There's an interface to wxWindows called wxPython. wxWindows is a portable GUI class library written in C++. It supports GTK, Motif, MS-Windows and Mac as targets. Ports to other platforms are being contemplated or have already had some work done on them. wxWindows preserves the look and feel of the underlying graphics toolkit, and there is quite a rich widget set and collection of GDI classes. See the wxWindows page at http://www.wxwindows.org// for more details. wxPython is a python extension module that wraps many of the wxWindows C++ classes, and is quickly gaining popularity amongst Python developers. You can get wxPython as part of the source or CVS distribution of wxWindows, or directly from its home page at http://alldunn.com/wxPython/.

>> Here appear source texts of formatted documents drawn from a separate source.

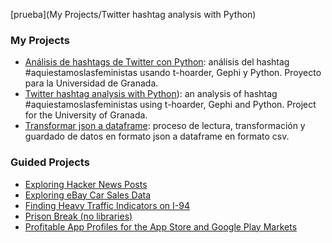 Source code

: [prueba](My Projects/Twitter hashtag analysis with Python)

### My Projects
* [Análisis de hashtags de Twitter con Python](My%20Projects/An%C3%A1lisis%20de%20hashtags%20de%20Twitter%20con%20Python.ipynb): análisis del hashtag #aquiestamoslasfeministas usando t-hoarder, Gephi y Python. Proyecto para la Universidad de Granada.
* [Twitter hashtag analysis with Python](My%20Projects/Transformar%20json%20a%20dataframe.ipynb)): an analysis of hashtag #aquiestamoslasfeministas using t-hoarder, Gephi and Python. Project for the University of Granada.
* [Transformar json a dataframe](My%20Projects/Twitter%20hashtag%20analysis%20with%20Python.ipynb): proceso de lectura, transformación y guardado de datos en formato json a dataframe en formato csv.

 ### Guided Projects
* [Exploring Hacker News Posts](Guided%20Projects/Exploring%20Hacker%20News%20Posts.ipynb)
* [Exploring eBay Car Sales Data](Guided%20Projects/Exploring%20eBay%20Car%20Sales%20Data.ipynb)
* [Finding Heavy Traffic Indicators on I-94](Guided%20Projects/Finding%20Heavy%20Traffic%20Indicators%20on%20I-94.ipynb)
* [Prison Break (no libraries)](Guided%20Projects/Prison%20Break%20(no%20libraries).ipynb)
* [Profitable App Profiles for the App Store and Google Play Markets](Guided%20Projects/Profitable%20App%20Profiles%20for%20the%20App%20Store%20and%20Google%20Play%20Markets.ipynb)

COM has become a crucial part of the software infrastructure in the Windows 95 and Windows NT environments. But there are still plenty of uncertainties about the future. Will Microsoft succeed, for example, in making COM a viable multiplatform technology? Fitting Windows NT servers into existing enterprises will all but require that DCOM and other distributed services be available on non-Microsoft platforms.

The process has taken longer than expected, and while many organizations have made promises in this area, not much code is actually shipping. Meanwhile, both CORBA-based products and Java's RMI are successfully running in multi-OS environments today. The more time passes before multiplatform DCOM becomes a reality, the larger CORBA and RMI's lead will become.

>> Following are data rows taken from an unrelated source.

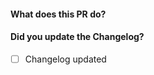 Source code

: 
#### What does this PR do?
<!-- Summary of changes here -->

#### Did you update the Changelog?
- [ ] Changelog updated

Using Python as an Integration Language

Python is in use at many places as an integration language, used to glue together ("steer") existing components. The strategy here is to create Python extension modules (written in C/C++) that make the functionality of large components written in C/C++ available to the Python programmer. The extension ("glue") modules are required because Python cannot call C/C++ functions directly; the glue extensions handle conversion between Python data types and C/C++ data types and error checking, translation error return values into Python exception.

Using Python, better applications can be developed because different kinds of programmers can work together on a project. For example, when building a scientific application, C/C++ programmers can implement efficient numerical algorithms, while scientists on the same project can write Python programs that test and use those algorithms. The scientist doesn't have to learn a low-level programming language, and the C/C++ programmer doesn't need to understand the science involved.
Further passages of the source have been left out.